The Post, in an online-only March 3, 2017 report about a Palestinian congressional intern, initially called the Gaza Strip, “occupied Gaza (“At 15, he was shot in the back by an Israeli soldier. Now this Palestinian dedicated his life to peace”).” Although the dispatch, by reporter Colby Itkowitz, did not elaborate as to whom was occupying Israel, the inference was that the Jewish state was the occupying power. However, Israel has not “occupied Gaza” since 2005, when it unilaterally withdrew from the Gaza Strip.
Politico, among others, noted this in a June 25, 2015 correction. Similarly, The Los Angeles Times, in a September 24, 2016 correction to a September 2, 2016 book review, acknowledged “Israel…withdrew from the region in 2005.”
Although some scholars have argued that Israeli security measures, like blockades, which are meant to deter terrorist attacks from Hamas, are tantamount to an occupation, many international legal experts do not share this view. Further, such a definition would mean that Egypt also “occupies” the Gaza Strip.
Indeed, as Eugene Kontorovich, a scholar of international law at Northwestern University pointed out in a Nov. 13, 2014 Washington Post article:
“An occupation is traditionally defined as a power exercising ‘effective control’ over the territory in a way that displaces the prior government. The occupying power is expected to provide law and order, essential services, and all the basic functions of government – and is thus required to have the kind of control that allows for that. As the ICJ has put it, occupation requires a territory to be ‘actually placed under the authority of the hostile army.’ There has never been a finding of such a ‘remote’ occupation, lasting nine years after the end of physical occupation and in the presence of a distinct and hostile local government. Indeed, even puppet governments are not considered occupation by the puppet master.”
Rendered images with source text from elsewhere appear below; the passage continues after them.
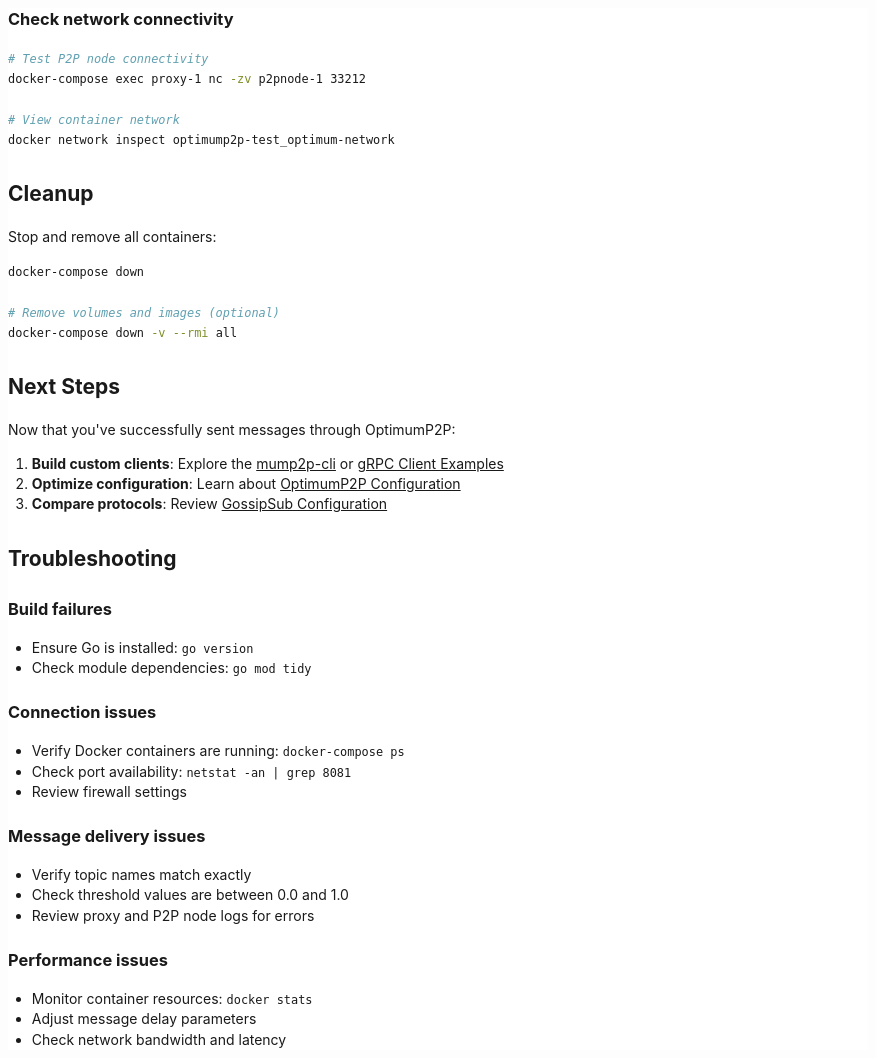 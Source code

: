 ### Check network connectivity
```bash
# Test P2P node connectivity
docker-compose exec proxy-1 nc -zv p2pnode-1 33212

# View container network
docker network inspect optimump2p-test_optimum-network
```

## Cleanup

Stop and remove all containers:

```bash
docker-compose down

# Remove volumes and images (optional)
docker-compose down -v --rmi all
```

## Next Steps

Now that you've successfully sent messages through OptimumP2P:

1. **Build custom clients**: Explore the [mump2p-cli](../clients/mump2p-cli.md) or [gRPC Client Examples](../clients/grpc-examples.md)
2. **Optimize configuration**: Learn about [OptimumP2P Configuration](../configuration/optimump2p.md)
3. **Compare protocols**: Review [GossipSub Configuration](../configuration/gossipsub.md)

## Troubleshooting

### Build failures
- Ensure Go is installed: `go version`
- Check module dependencies: `go mod tidy`

### Connection issues
- Verify Docker containers are running: `docker-compose ps`
- Check port availability: `netstat -an | grep 8081`
- Review firewall settings

### Message delivery issues
- Verify topic names match exactly
- Check threshold values are between 0.0 and 1.0
- Review proxy and P2P node logs for errors

### Performance issues
- Monitor container resources: `docker stats`
- Adjust message delay parameters
- Check network bandwidth and latency  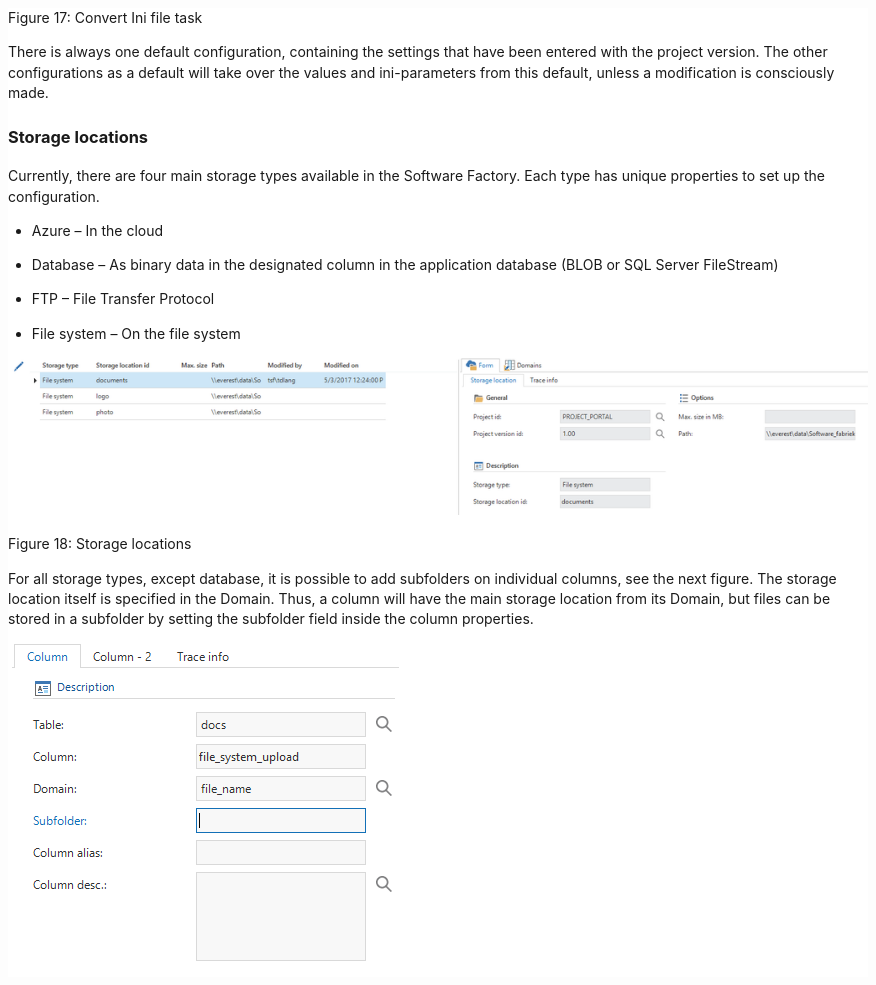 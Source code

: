 Figure 17: Convert Ini file task

There is always one default configuration, containing the settings that have been entered with the project version. The other configurations as a default will take over the values and ini-parameters from this default, unless a modification is consciously made.

### Storage locations

Currently, there are four main storage types available in the Software Factory. Each type has unique properties to set up the configuration.

  - Azure – In the cloud

  - Database – As binary data in the designated column in the application database (BLOB or SQL Server FileStream)

  - FTP – File Transfer Protocol

  - File system – On the file system

![](../assets/sf/image25.png)

Figure 18: Storage locations

For all storage types, except database, it is possible to add subfolders on individual columns, see the next figure. The storage location itself is specified in the Domain. Thus, a column will have the main storage location from its Domain, but files can be stored in a subfolder by setting the subfolder field inside the column properties.

![C:\\Users\\nmatlung\\AppData\\Local\\Microsoft\\Windows\\INetCache\\Content.Word\\subfolder.png](../assets/sf/image26.png)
Israel does not exercise “effective control” over the Gaza Strip. Hamas, the U.S.-designated terrorist group that has ruled the Gaza Strip since winning in 2006 democratic elections and seizing power from Fatah—both of which occurred after Israel’s withdrawal—has itself acknowledged that Israel does not occupy Gaza. As senior Hamas member Mahmoud al-Zahar stated in 2012:
“Popular resistance is inappropriate for the Gaza Strip,” al-Zahar said. “Against whom exactly would be rally? Such resistance would be fitting if Gaza was occupied.”
Following contact by CAMERA, The Washington Post commendably—if belatedly—corrected the article on March 22, 2017.
Yet, The Post has displayed an odd selectively as to what constitutes “occupied.” In a March 20 article by reporter Ruth Eglash, the paper wrote that Jordan merely “ruled the West Bank” from 1948 until 1967. This seemingly innocuous sounding word minimizes the historical reality. As a result of Israel’s 1948 War of Independence, Transjordan, in its attack on the fledgling Jewish state, seized the West Bank (Judea and Samaria). Transjordan subsequently renamed itself Jordan and, with its troops, held the West Bank in an occupation that was only recognized by two countries: its chief benefactor, Great Britain, and the newly formed Muslim nation of Pakistan.
This is to say that, according to the initial Post report, Israel, despite having no troops there and having unilaterally withdrawn, nonetheless still occupies the Gaza Strip. By contrast, Jordan, with its troops and military presence, merely “ruled” the West Bank from 1948 until 1967.